|

J comme...

J.O.

Les femmes ont lutté pendant plus d’un siècle pour accéder à toutes les épreuves olympiques. Outre son racisme, le baron jugeait « impratique, inintéressante, inesthétique, et ne craignait pas d’ajouter : incorrecte » la présence des sportives aux jeux olympiques. Depuis, elles ont fait leur preuve (et leurs luttes) et en 2012 à Londres, aucune délégation n’était non mixte. Mieux, toutes les disciplines leur étaient ouvertes (mais pas toutes les épreuves). Pour autant les JO de Londres ont marqué les esprits par la capitulation du CIO concernant le respect de la charte qui annonce « La neutralité du sport Aucune sorte de démonstration ou de propagande politique, religieuse ou raciale n’est autorisée dans un lieu, site ou autre emplacement olympique » (chapitre5, règle 50.3). En autorisant pour la première fois le port du voile pour une femme musulmane, le CIO a cédé au chantage. Ci-dessous le texte que nous avions alors fait paraitre dans la presse…

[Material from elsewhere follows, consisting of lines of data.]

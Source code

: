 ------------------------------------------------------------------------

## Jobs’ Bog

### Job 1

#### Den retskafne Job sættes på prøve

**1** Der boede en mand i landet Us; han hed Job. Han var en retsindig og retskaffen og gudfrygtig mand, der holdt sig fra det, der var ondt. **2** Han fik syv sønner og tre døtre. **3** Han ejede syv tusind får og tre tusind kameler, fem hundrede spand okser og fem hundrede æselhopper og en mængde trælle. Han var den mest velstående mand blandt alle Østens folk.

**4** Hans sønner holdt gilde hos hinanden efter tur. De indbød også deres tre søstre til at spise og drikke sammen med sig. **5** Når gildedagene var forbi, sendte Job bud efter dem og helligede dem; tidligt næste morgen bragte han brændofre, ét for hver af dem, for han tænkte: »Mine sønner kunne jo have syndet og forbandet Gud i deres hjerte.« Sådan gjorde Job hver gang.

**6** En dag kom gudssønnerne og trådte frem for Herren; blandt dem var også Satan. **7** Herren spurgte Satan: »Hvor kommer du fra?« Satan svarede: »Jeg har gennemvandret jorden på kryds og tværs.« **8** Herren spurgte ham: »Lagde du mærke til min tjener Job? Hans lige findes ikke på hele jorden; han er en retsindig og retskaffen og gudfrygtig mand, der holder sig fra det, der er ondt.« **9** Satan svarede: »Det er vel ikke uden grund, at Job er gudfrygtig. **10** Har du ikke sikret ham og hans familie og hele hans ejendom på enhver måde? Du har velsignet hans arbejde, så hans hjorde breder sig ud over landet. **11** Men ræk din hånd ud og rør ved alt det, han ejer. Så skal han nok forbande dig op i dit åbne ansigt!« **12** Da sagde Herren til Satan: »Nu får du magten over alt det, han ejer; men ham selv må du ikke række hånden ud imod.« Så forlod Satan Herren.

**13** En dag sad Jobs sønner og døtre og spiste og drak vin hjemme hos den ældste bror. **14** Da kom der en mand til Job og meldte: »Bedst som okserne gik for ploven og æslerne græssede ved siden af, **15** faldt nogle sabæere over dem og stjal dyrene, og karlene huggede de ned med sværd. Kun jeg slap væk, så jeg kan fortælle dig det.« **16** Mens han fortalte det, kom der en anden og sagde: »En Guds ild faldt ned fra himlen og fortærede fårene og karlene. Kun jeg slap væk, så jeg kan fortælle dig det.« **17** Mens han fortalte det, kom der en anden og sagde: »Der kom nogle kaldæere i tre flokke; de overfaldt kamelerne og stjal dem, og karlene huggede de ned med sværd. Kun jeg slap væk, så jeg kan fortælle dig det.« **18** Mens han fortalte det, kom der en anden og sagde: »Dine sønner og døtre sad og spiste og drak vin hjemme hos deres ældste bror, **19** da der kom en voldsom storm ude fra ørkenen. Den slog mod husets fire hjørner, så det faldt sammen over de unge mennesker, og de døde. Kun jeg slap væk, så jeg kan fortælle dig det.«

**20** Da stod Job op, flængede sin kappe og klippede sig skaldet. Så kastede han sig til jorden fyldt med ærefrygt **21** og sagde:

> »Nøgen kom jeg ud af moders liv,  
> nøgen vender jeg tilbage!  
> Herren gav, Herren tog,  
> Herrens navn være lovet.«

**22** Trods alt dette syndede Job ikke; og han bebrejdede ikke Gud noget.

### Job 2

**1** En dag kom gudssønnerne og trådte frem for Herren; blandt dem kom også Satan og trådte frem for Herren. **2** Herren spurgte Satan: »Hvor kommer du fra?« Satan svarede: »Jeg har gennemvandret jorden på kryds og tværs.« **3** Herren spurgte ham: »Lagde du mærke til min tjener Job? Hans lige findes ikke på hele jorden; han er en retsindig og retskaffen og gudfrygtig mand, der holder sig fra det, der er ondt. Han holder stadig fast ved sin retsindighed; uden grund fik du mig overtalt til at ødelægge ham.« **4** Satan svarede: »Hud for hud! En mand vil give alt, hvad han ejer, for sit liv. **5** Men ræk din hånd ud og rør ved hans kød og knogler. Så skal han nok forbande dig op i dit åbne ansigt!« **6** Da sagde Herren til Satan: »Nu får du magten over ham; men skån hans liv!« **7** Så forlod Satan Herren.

Un voile sur les Jeux : quel avenir pour les femmes ?
 « Dans votre article paru le 2 août, vous jugez positif la présence des femmes dans toutes les délégations1.

Une première appréciation serait de considérer ce fait positif …. Question de bon sens ? Mais est-on sûr-e-s que cela soit une avancée pour l’égalité ? Où placer le curseur de l’émancipation ?

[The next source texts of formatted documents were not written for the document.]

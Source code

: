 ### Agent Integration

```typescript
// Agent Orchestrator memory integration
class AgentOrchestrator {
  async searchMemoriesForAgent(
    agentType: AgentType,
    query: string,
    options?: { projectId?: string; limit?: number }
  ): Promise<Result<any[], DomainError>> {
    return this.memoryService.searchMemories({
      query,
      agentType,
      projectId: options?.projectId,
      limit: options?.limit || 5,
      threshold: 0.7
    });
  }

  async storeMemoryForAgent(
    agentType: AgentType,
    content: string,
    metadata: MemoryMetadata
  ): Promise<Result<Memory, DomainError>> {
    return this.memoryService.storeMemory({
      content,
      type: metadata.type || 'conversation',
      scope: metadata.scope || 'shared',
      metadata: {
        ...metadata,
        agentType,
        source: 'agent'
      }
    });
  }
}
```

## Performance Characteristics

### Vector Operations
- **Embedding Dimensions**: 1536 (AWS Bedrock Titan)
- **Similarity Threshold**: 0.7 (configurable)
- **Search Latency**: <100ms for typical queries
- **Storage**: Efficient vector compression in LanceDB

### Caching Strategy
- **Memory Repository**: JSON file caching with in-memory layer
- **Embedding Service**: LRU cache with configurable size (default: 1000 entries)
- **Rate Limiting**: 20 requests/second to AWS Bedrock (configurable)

Le sport n’est pas émancipateur par «nature». Les conditions de la pratique participent à la construction de la liberté et de l’égalité… Avoir une délégation composée de femmes et d’hommes, s’il en est une condition possible, ne permet pas de décréter de facto l’égalité, comme le prouvent les places d’avion différenciées entre les femmes et les hommes de certaines délégations (pas n’importe quels pays, tout de même !)

La concession faite par le CIO et autres (la FIFA), sous couvert d’une vision compassionnelle de la situation de ces femmes, comporte plutôt les germes d’une nouvelles régression. Le port du voile est une domination imposée aux femmes. Cette interdiction en appelle toujours d’autres, comme on le constate avec cette judokate qui ne peut ni se dévoiler, ni circuler librement, ni décider par elle-même de qui elle peut rencontrer. Il ne s’agit pas que du voile. Une tête voilée c’est aussi le reste du corps qui est nié ! Comment dans ces conditions pratiquer des activités telles la gymnastique, la GRS, la natation ? Le short, le maillot de bain, le justaucorps deviendraient ainsi des instruments d’aliénation ? Et que faire de la nécessaire rencontre, du spectacle, de la fête sportive si celle-ci ne se laisse dévoiler ? La soi-disant « différence des sexes» prend ici tout son sens discriminatoire !

Avec de nombreuses associations, le SNEP-FSU, principal syndicat des enseignant-e-s d’éducation physique et sportive, était présent à Londres pour dire que l’égalité sportive reste un combat, que c’est une régression pour les femmes à accepter cette situation qui les mène dans une impasse. Nous avons initié « l’appel des femmes » dans lequel nous proposons que quel que soit le développement des sociétés, les femmes participent à ce large mouvement. Le sport reste une arme pour dépasser la partition des rôles de sexe, les stéréotypes, les inégalités. Il n’est pas tolérable que pour des raisons politiques, économiques, religieuses, sociales ou morales, les femmes subissent à nouveau un ostracisme concernant leurs choix sportifs.

La liberté n’est pas au bout de ce chemin… l’égalité encore moins ! Le paradoxe entre l’hyper sexualisation et/ou l’entrave des corps n’est qu’apparent. Les deux côtés de la même médaille font que ce sont toujours les femmes qui paient la facture !

Le courage n’est pas du côté des instances sportives dirigeantes. Il est du côté des femmes comme Boulmerka et El Motawakil qui ont affronté les interdits et les prescriptions en courant tête nue et en short ouvrant ainsi la voie à d’autres modalités de pratiques.

L’acceptation du port du voile est une capitulation de la part du CIO. Elle pèsera longtemps sur l’accès des femmes à la totalité des activités en toute indépendance et dont la liberté vestimentaire est un symbole particulièrement significatif de l’émancipation.»